Questo modo di sostare sulla soglia di una descrizione lavora come un antidoto contro quel Riduzionismo che occupa buona parte della nostra mente e che cerca soluzioni semplici: spiegazioni di : “perché mi sento così? perché mi vengono gli attacchi di panico? perché non trovo l’uomo/donna della mia vita?” ecc.
Come ho già accennato in altri post e come dice esemplarmente il Fisico Ignazio Licata, il Riduzionismo: “… si è rivelato estremamente utile e gli dobbiamo quei tre secoli di successi da cui deriva il cosiddetto ‘primato’ della fisica. Oggi siamo in vista di una teoria unificata in grado di descrivere forze, particelle e la loro evoluzione nello scenario cosmologico. Impossibile dunque essere ingrati nei confronti del riduzionismo. Nondimeno i dibattiti in voga sulle terze pagine del tipo ‘o riduzionismo o nessuna scienza’ sono semplicemente mal posti. Il problema non è condannare o difendere il riduzionismo, ma considerare dove è applicabile con successo.
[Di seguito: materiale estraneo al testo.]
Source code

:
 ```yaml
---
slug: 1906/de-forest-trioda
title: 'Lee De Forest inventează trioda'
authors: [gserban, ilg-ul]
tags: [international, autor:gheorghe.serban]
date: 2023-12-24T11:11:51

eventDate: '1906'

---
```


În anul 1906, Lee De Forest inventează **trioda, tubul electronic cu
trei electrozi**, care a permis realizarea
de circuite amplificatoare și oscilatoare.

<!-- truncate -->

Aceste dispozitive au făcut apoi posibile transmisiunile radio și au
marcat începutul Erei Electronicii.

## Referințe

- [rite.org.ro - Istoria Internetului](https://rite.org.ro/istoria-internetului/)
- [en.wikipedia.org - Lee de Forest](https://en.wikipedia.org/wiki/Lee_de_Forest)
Nella terra di mezzo dove abbiamo a che fare con processi cognitivi, biologici e socioeconomici, i modelli riduzionistici, semplicemente non funzionano o funzionano male.”
La terra di mezzo è quel luogo in cui non basta allineare le cause: non basta mettere insieme i “motivi per cui” per giungere ad una spiegazione che rischiari la mente. Ci sono sistemi non-lineari in cui l’effetto complessivo non è semplicemente dato dalla somma delle cause e capita spesso in psicoterapia di arrivare alla “soluzione di un sintomo” non perché si sono trovati i motivi che l’hanno generato ma perché il paziente si è accorto, ad esempio, del fatto che cercando di liberarsene e di curarlo non faceva nient’altro che costruirlo per vedere se c’era ancora. La mente, il cervello e “il mercato” sono pieni di profezie che si auto-avverano e di effetti che si ripercuotono sulle cause che li hanno generati.
Nella terra di mezzo occorre tener conto di una quantità di gesti interni che modificano i processi in corso: mentre stiamo leggendo un libro stiamo anche in qualche modo “scrivendolo”: stiamo aggiungendo immagini, ricordi, sensazioni e stati d’animo che non sono quelli dell’autore ma vengono, via via, aggiunti dal nostro flusso di coscienza che, a sua volta, in quanto risultato di memorie, eventi, racconti e descrizioni, non è così “nostro”.
“Noi non registriamo passivamente il mondo, ma lo costruiamo attivamente, facendo delle scelte su cosa osservare, sull’interpretazione dei dati, e lo facciamo cambiando continuamente il gioco delle prospettive concettuali in virtù del bagaglio stratificato di esperienze e dei nostri obiettivi relativi a ciò che ci interessa vedere/descrivere.” (I. Licata).
Tenere a mente la complessità non significa rifiutare spiegazioni semplici né relativizzare tutto ma, piuttosto, non dimenticarsi di questo continuo processo di costruzione del mondo e della mente che lo sta leggendo e descrivendo.
Credo anche che sia un buon modo per allenarci a sospendere le risposte e per esercitare la capacità di stupirci e di interrogarci.